Après des petits rôles au théâtre et dans des films com­mer­ciaux, j’ai obte­nu le pre­mier rôle dans le long-métrage Much Loved, de Nabil Ayouch. C’était le plus beau jour de ma vie, car j’allais pou­voir tra­vailler avec un réa­li­sa­teur talen­tueux et inter­na­tio­na­le­ment recon­nu, et parce que j’allais don­ner la parole à toutes celles avec les­quelles j’avais gran­di : ces petites filles des quar­tiers qui n’apprennent ni à lire ni à écrire, mais aux­quelles on dit sans cesse qu’un jour elles ren­con­tre­ront un homme riche qui les emmè­ne­ra loin… Dès 14-15 ans, elles sortent tous les soirs dans le but de le trou­ver. Un jour, elles réa­lisent qu’elles sont deve­nues des pros­ti­tuées.

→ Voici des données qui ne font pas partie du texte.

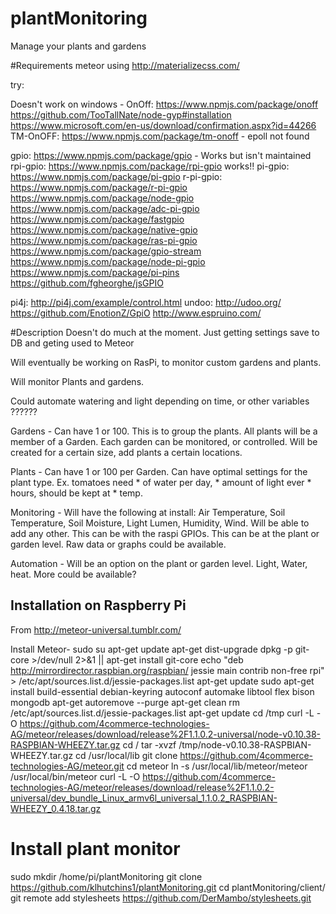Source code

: plantMonitoring
=======
Manage your plants and gardens

#Requirements
meteor
using http://materializecss.com/

try:

Doesn't work on windows - OnOff: https://www.npmjs.com/package/onoff
  https://github.com/TooTallNate/node-gyp#installation
  https://www.microsoft.com/en-us/download/confirmation.aspx?id=44266
  TM-OnOFF: https://www.npmjs.com/package/tm-onoff - epoll not found


gpio: https://www.npmjs.com/package/gpio - Works but isn't maintained
rpi-gpio: https://www.npmjs.com/package/rpi-gpio works!!
pi-gpio: https://www.npmjs.com/package/pi-gpio
r-pi-gpio: https://www.npmjs.com/package/r-pi-gpio
https://www.npmjs.com/package/node-gpio
https://www.npmjs.com/package/adc-pi-gpio
https://www.npmjs.com/package/fastgpio
https://www.npmjs.com/package/native-gpio
https://www.npmjs.com/package/ras-pi-gpio
https://www.npmjs.com/package/gpio-stream
https://www.npmjs.com/package/node-pi-gpio
https://www.npmjs.com/package/pi-pins
https://github.com/fgheorghe/jsGPIO


pi4j: http://pi4j.com/example/control.html
undoo: http://udoo.org/
https://github.com/EnotionZ/GpiO
http://www.espruino.com/


#Description
Doesn't do much at the moment. Just getting settings save to DB and geting used to Meteor

Will eventually be working on RasPi, to monitor custom gardens and plants.


Will monitor Plants and gardens.

Could automate watering and light depending on time, or other variables ??????

Gardens - Can have 1 or 100. This is to group the plants. All plants will be a member of a Garden. Each garden can be monitored,
or controlled. Will be created for a certain size, add plants a certain locations.

Plants - Can have 1 or 100 per Garden. Can have optimal settings for the plant type.
Ex. tomatoes need * of water per day, * amount of light ever * hours, should be kept at * temp.


Monitoring - Will have the following at install: Air Temperature,  Soil Temperature, Soil Moisture,
Light Lumen, Humidity, Wind. Will be able to add any other. This can be with the raspi GPIOs.
This can be at the plant or garden level.
Raw data or graphs could be available.

Automation - Will be an option on the plant or garden level. Light, Water, heat. More could be available?


Installation on Raspberry Pi
-----------

From http://meteor-universal.tumblr.com/

Install Meteor-
sudo su
apt-get update
apt-get dist-upgrade
dpkg -p git-core >/dev/null 2>&1 || apt-get install git-core
echo "deb http://mirrordirector.raspbian.org/raspbian/ jessie main contrib non-free rpi" > /etc/apt/sources.list.d/jessie-packages.list
apt-get update
sudo apt-get install build-essential debian-keyring autoconf automake libtool flex bison mongodb
apt-get autoremove --purge
apt-get clean
rm /etc/apt/sources.list.d/jessie-packages.list
apt-get update
cd /tmp
curl -L -O https://github.com/4commerce-technologies-AG/meteor/releases/download/release%2F1.1.0.2-universal/node-v0.10.38-RASPBIAN-WHEEZY.tar.gz
cd /
tar -xvzf /tmp/node-v0.10.38-RASPBIAN-WHEEZY.tar.gz
cd /usr/local/lib
git clone https://github.com/4commerce-technologies-AG/meteor.git
cd meteor
ln -s /usr/local/lib/meteor/meteor /usr/local/bin/meteor
curl -L -O https://github.com/4commerce-technologies-AG/meteor/releases/download/release%2F1.1.0.2-universal/dev_bundle_Linux_armv6l_universal_1.1.0.2_RASPBIAN-WHEEZY_0.4.18.tar.gz

# Install plant monitor
sudo mkdir /home/pi/plantMonitoring
git clone https://github.com/klhutchins1/plantMonitoring.git
cd plantMonitoring/client/
git remote add stylesheets https://github.com/DerMambo/stylesheets.git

« Dans ce film, j’ai mis toute mon âme et toute ma force de tra­vail, por­tée par Nabil Ayouch et mes par­te­naires de jeu. Le film a été sélec­tion­né à Cannes. J’y étais, c’était magique. Mais dès le len­de­main de sa pré­sen­ta­tion, un mou­ve­ment de haine a démar­ré au Maroc. Un ministre qui n’avait pas vu le film a déci­dé de l’interdire avant même que la pro­duc­tion ne demande l’autorisation de le dif­fu­ser. Much Loved déran­geait, parce qu’il par­lait de la pros­ti­tu­tion, offi­ciel­le­ment inter­dite au Maroc, parce qu’il don­nait la parole à ces femmes qui ne l’ont jamais. Les auto­ri­tés ont décla­ré que le film don­nait une image dégra­dante de la femme maro­caine, alors que ses héroïnes débordent de vie, de com­ba­ti­vi­té, d’amitié l’une pour l’autre, de rage d’exister.

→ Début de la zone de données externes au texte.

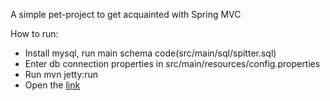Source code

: A simple pet-project to get acquainted with Spring MVC

How to run:
* Install mysql, run main schema code(src/main/sql/spitter.sql)
* Enter db connection properties in src/main/resources/config.properties
* Run mvn jetty:run
* Open the [link](http://localhost:8080/twitter-clone/) 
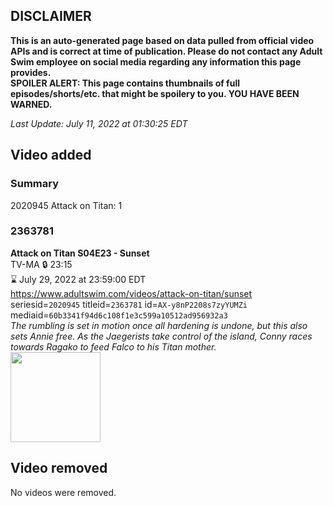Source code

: ## DISCLAIMER
**This is an auto-generated page based on data pulled from official video APIs and is correct at time of publication. Please do not contact any Adult Swim employee on social media regarding any information this page provides.**  
**SPOILER ALERT: This page contains thumbnails of full episodes/shorts/etc. that might be spoilery to you. YOU HAVE BEEN WARNED.**  

_Last Update: July 11, 2022 at 01:30:25 EDT_
## Video added
### Summary
2020945 Attack on Titan: 1  
### 2363781
**Attack on Titan S04E23 - Sunset**  
TV-MA 🔒 23:15  
⌛ July 29, 2022 at 23:59:00 EDT  
https://www.adultswim.com/videos/attack-on-titan/sunset  
seriesid=`2020945` titleid=`2363781` id=`AX-y8nP2208s7zyYUMZi` mediaid=`60b3341f94d6c108f1e3c599a10512ad956932a3`  
_The rumbling is set in motion once all hardening is undone, but this also sets Annie free. As the Jaegerists take control of the island, Conny races towards Ragako to feed Falco to his Titan mother._  
<a href="https://media.cdn.adultswim.com/uploads/20220322/thumbnails/2_223221444573-AttackOnTitan_082_Sunset.png"><img src="https://media.cdn.adultswim.com/uploads/20220322/thumbnails/2_223221444573-AttackOnTitan_082_Sunset.png" height="144px" /></a>
## Video removed
No videos were removed.  
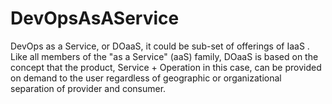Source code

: # DevOpsAsAService
DevOps as a Service, or DOaaS, it could be sub-set of offerings of IaaS . Like all members of the "as a Service" (aaS) family, DOaaS is based on the concept that the product, Service + Operation in this case, can be provided on demand to the user regardless of geographic or organizational separation of provider and consumer.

« Et une cam­pagne de détes­ta­tion s’est répan­due sur les réseaux sociaux et dans la popu­la­tion. Per­sonne n’avait encore vu le film au Maroc, et il était déjà deve­nu le sujet numé­ro un de toutes les dis­cus­sions. La vio­lence aug­men­tait de jour en jour, à l’encontre de Nabil « le juif » (sa mère est une juive tuni­sienne) et à mon encontre. Je déran­geais à mon tour, parce que j’avais le pre­mier rôle, parce que j’en étais fière, et parce que je pre­nais posi­tion ouver­te­ment contre l’hypocrisie par des décla­ra­tions nom­breuses.

Cachée sous une burqa

« Des mes­sages de sou­tien et d’amour, j’en ai reçu des dizaines. Dans les pays d’Europe où le film est sor­ti et a connu un bel accueil (j’ai notam­ment obte­nu le Prix de la meilleure actrice dans les deux fes­ti­vals majeurs de films fran­co­phones, Angou­lême en France et Namur en Bel­gique). Mais sur­tout, et c’était le plus impor­tant pour moi, au Maroc. Par des gens éclai­rés car ils sont nom­breux. Et aus­si par des pros­ti­tuées qui ont enfin osé par­ler à visage décou­vert pour dire qu’elles se recon­nais­saient dans le film.

« Mais rien n’a cal­mé la haine contre moi. Sur Face­book et Twit­ter, mon nom est asso­cié à celui de « sale pute » des mil­liers de fois par jour. Quand une fille se com­porte mal, on lui dit « tu fini­ras comme Abi­dar ». Tous les jours, je lis que je suis la honte des femmes maro­caines. Chaque semaine, je reçois des menaces de mort. J’ai encore des amis et des proches pour me sou­te­nir, mais beau­coup se sont détour­nés de moi. Pen­dant des semaines, je ne suis pas sor­tie de chez moi, ou alors uni­que­ment pour des courses rapides, cachée sous une bur­qa (quel para­doxe, me sen­tir pro­té­gée grâce à une bur­qa…).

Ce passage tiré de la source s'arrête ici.